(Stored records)
§ §

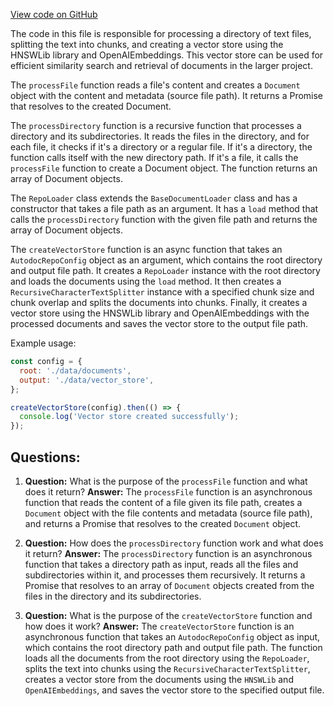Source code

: [View code on GitHub](https://github.com/context-labs/autodoc/src\cli\commands\index\createVectorStore.ts)

The code in this file is responsible for processing a directory of text files, splitting the text into chunks, and creating a vector store using the HNSWLib library and OpenAIEmbeddings. This vector store can be used for efficient similarity search and retrieval of documents in the larger project.

The `processFile` function reads a file's content and creates a `Document` object with the content and metadata (source file path). It returns a Promise that resolves to the created Document.

The `processDirectory` function is a recursive function that processes a directory and its subdirectories. It reads the files in the directory, and for each file, it checks if it's a directory or a regular file. If it's a directory, the function calls itself with the new directory path. If it's a file, it calls the `processFile` function to create a Document object. The function returns an array of Document objects.

The `RepoLoader` class extends the `BaseDocumentLoader` class and has a constructor that takes a file path as an argument. It has a `load` method that calls the `processDirectory` function with the given file path and returns the array of Document objects.

The `createVectorStore` function is an async function that takes an `AutodocRepoConfig` object as an argument, which contains the root directory and output file path. It creates a `RepoLoader` instance with the root directory and loads the documents using the `load` method. It then creates a `RecursiveCharacterTextSplitter` instance with a specified chunk size and chunk overlap and splits the documents into chunks. Finally, it creates a vector store using the HNSWLib library and OpenAIEmbeddings with the processed documents and saves the vector store to the output file path.

Example usage:

```javascript
const config = {
  root: './data/documents',
  output: './data/vector_store',
};

createVectorStore(config).then(() => {
  console.log('Vector store created successfully');
});
```
## Questions: 
 1. **Question:** What is the purpose of the `processFile` function and what does it return?
   **Answer:** The `processFile` function is an asynchronous function that reads the content of a file given its file path, creates a `Document` object with the file contents and metadata (source file path), and returns a Promise that resolves to the created `Document` object.

2. **Question:** How does the `processDirectory` function work and what does it return?
   **Answer:** The `processDirectory` function is an asynchronous function that takes a directory path as input, reads all the files and subdirectories within it, and processes them recursively. It returns a Promise that resolves to an array of `Document` objects created from the files in the directory and its subdirectories.

3. **Question:** What is the purpose of the `createVectorStore` function and how does it work?
   **Answer:** The `createVectorStore` function is an asynchronous function that takes an `AutodocRepoConfig` object as input, which contains the root directory path and output file path. The function loads all the documents from the root directory using the `RepoLoader`, splits the text into chunks using the `RecursiveCharacterTextSplitter`, creates a vector store from the documents using the `HNSWLib` and `OpenAIEmbeddings`, and saves the vector store to the specified output file.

§ §

**Your instructions:** Look for the string "work" in the records, and copy every line where it is found.

**Response:**
2. **Question:** How does the `processDirectory` function work and what does it return?
3. **Question:** What is the purpose of the `createVectorStore` function and how does it work?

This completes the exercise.